Tuesday, 20 June 2017

The Rise of Money

Human beings have long used currency as a means of exchange, a method of payment, a standard of value, a store of wealth and a unit of account. Money has many functions: It facilitates exchange as a measure of value; it brings diverse societies together by enabling gift-giving and reciprocity; it perpetuates social hierarchies; and it is a medium of state power.

Objects that were rare in nature and whose circulation could be controlled emerged as units of value for interactions and exchange.

Shang Dynasty cowry shells
Cowry shells were used in Africa, Europe, Asia and Australia. Native copper, meteorites or native iron, obsidian, amber, beads, copper, gold, silver and lead ingots have variously served as currency. People even used live animals such as cows until recent times as a form of currency. Stone weights were used not only for setting prices for goods, but also for converting between systems of weights and measures. The talent and the mina were standardized after the founding of the Akkadian Empire by Sargon of Akkad. He realized that standardizing weights and measures is essential for effective taxation. The Mesopotamian shekel – the first known form of currency – emerged. The earliest known coins date to 650 and 600 B.C. in Asia Minor.

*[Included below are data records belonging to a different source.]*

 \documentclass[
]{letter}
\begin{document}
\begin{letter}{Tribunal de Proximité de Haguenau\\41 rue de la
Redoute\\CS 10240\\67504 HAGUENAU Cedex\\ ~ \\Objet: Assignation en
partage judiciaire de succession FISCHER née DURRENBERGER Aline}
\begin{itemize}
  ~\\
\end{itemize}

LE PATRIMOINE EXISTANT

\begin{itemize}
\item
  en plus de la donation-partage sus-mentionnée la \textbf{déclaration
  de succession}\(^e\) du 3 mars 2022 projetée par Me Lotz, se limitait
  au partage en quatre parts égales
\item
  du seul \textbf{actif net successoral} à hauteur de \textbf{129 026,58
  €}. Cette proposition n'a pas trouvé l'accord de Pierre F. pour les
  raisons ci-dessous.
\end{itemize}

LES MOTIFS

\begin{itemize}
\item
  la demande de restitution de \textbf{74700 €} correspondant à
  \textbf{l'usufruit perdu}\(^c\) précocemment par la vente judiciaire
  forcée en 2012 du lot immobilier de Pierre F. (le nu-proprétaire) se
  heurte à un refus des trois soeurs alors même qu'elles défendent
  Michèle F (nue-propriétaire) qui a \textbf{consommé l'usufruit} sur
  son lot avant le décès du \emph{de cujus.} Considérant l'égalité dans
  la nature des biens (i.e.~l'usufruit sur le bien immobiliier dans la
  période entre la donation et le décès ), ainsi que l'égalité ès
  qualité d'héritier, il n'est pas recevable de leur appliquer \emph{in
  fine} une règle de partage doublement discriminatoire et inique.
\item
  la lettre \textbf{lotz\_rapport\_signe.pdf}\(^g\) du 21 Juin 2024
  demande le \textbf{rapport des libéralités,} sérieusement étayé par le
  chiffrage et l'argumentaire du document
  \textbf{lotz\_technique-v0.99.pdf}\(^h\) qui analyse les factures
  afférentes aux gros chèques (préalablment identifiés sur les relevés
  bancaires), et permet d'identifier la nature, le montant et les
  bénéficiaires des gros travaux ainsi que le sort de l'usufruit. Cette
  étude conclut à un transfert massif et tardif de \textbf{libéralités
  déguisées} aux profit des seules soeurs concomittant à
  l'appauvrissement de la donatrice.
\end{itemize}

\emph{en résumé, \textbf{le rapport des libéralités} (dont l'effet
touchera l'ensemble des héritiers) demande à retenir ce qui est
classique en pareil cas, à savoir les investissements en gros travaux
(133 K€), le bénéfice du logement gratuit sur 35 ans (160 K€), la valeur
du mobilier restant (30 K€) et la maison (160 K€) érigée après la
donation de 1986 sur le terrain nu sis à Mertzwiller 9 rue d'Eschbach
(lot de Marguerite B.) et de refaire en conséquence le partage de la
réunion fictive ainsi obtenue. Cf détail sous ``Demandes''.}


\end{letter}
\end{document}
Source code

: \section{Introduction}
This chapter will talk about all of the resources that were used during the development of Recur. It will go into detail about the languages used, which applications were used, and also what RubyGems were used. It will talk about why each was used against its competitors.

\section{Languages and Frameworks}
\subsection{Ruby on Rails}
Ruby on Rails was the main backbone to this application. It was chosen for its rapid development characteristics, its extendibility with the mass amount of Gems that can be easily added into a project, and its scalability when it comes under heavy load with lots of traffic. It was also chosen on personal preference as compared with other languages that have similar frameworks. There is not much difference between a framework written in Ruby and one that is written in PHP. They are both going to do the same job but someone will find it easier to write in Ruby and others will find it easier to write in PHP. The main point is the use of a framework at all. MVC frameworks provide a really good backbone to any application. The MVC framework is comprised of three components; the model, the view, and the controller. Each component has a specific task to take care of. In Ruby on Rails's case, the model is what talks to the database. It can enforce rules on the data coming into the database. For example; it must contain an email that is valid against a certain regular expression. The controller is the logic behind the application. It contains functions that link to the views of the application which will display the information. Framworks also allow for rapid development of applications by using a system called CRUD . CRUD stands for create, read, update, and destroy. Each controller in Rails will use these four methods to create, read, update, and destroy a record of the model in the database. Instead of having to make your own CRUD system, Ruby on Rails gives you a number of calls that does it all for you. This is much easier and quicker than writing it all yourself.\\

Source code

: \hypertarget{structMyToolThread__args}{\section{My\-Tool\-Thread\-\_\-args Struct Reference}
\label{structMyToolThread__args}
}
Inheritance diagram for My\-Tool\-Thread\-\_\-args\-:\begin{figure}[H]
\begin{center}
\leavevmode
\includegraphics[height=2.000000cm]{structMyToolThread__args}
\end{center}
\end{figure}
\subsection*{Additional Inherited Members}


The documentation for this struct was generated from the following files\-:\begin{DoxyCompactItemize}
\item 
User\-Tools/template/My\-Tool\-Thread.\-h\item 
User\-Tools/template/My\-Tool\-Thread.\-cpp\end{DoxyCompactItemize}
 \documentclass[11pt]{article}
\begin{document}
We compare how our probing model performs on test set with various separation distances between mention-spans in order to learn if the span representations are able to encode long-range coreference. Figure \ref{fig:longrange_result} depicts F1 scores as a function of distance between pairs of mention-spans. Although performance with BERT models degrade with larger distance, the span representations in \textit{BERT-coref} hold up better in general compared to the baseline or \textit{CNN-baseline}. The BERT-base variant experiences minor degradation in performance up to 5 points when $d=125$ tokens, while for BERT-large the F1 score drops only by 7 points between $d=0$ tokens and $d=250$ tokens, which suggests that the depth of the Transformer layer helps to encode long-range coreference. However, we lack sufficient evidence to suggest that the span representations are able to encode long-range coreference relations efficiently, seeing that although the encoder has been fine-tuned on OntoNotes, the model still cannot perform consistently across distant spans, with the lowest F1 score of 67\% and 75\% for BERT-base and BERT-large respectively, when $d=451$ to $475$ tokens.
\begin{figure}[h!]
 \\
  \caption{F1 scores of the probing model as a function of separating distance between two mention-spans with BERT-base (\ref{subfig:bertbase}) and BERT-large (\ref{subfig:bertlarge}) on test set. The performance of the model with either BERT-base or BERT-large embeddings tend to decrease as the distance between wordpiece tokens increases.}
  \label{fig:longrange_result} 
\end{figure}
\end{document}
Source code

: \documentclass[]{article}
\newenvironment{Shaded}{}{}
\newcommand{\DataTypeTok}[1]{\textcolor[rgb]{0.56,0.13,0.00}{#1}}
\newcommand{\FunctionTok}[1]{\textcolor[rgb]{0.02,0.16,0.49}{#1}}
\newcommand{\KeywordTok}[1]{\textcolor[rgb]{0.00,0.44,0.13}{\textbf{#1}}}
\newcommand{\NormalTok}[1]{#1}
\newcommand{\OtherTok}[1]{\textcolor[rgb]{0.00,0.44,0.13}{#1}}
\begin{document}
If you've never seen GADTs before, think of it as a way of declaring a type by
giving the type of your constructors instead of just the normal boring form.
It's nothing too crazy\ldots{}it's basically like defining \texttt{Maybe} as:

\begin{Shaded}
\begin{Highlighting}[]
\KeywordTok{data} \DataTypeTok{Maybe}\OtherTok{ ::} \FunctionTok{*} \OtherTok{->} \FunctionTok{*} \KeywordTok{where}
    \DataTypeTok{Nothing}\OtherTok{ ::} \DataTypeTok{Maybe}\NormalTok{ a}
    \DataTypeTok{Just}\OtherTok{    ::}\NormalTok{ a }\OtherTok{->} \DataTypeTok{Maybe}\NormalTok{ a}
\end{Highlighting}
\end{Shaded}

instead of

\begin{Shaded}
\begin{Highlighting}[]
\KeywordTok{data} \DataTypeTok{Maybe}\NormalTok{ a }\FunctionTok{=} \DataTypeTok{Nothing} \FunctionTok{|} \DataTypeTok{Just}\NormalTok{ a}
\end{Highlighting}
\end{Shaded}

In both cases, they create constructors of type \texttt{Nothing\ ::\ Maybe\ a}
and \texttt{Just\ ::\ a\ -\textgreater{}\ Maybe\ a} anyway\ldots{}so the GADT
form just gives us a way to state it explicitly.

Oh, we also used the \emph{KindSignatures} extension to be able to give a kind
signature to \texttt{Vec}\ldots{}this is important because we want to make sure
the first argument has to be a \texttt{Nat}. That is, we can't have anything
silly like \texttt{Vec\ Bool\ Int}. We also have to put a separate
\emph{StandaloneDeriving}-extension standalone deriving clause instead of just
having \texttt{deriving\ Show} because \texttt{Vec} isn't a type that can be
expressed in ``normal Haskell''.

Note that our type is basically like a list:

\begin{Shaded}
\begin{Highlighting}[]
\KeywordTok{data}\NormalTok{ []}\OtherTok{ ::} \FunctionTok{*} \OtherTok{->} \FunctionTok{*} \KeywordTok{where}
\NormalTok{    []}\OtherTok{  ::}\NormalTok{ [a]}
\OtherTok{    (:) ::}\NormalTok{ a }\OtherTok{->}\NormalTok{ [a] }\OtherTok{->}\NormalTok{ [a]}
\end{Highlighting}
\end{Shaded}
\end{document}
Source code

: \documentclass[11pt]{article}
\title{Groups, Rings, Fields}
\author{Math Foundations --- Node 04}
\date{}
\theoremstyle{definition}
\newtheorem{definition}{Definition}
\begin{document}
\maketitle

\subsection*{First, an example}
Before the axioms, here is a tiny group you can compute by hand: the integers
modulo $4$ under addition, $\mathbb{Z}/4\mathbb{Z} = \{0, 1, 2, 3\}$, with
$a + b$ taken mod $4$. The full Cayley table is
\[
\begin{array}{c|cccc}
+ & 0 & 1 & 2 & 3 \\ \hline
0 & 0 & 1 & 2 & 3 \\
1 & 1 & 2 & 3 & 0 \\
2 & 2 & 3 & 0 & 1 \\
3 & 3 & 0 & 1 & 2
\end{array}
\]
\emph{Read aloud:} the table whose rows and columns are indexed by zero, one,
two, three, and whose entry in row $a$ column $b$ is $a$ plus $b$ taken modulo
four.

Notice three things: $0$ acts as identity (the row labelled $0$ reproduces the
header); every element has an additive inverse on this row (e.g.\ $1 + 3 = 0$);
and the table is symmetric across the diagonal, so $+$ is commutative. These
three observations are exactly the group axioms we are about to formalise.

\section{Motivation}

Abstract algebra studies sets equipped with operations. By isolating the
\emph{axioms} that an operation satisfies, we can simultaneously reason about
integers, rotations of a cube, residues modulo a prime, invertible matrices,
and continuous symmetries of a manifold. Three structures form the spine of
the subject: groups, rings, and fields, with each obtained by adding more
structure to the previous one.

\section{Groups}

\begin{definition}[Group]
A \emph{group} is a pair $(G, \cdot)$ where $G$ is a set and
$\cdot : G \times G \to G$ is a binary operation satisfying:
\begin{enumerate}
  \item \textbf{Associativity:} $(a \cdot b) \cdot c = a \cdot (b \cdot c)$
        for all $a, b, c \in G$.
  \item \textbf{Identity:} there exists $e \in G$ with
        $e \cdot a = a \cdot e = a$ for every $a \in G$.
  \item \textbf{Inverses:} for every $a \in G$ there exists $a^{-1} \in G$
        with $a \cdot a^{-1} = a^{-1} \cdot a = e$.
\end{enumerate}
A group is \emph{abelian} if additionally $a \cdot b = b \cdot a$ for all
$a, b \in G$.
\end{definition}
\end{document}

Coinage as commodity money owes its success to its portability, durability and inherent value. Political leaders could control the production of coins – from mining, smelting, minting - as well as their circulation and use.

Ancient Celtic ringmoney
Money soon became an instrument of political control. Taxes could be extracted to support the elite and armies could be raised. It enabled the movement of goods and services, migration and settlement among strangers. Money was able to mobilize resources, reduce risks and create alliances in response to social and political conditions.

In short, money allowed humans to develop into the world we know today.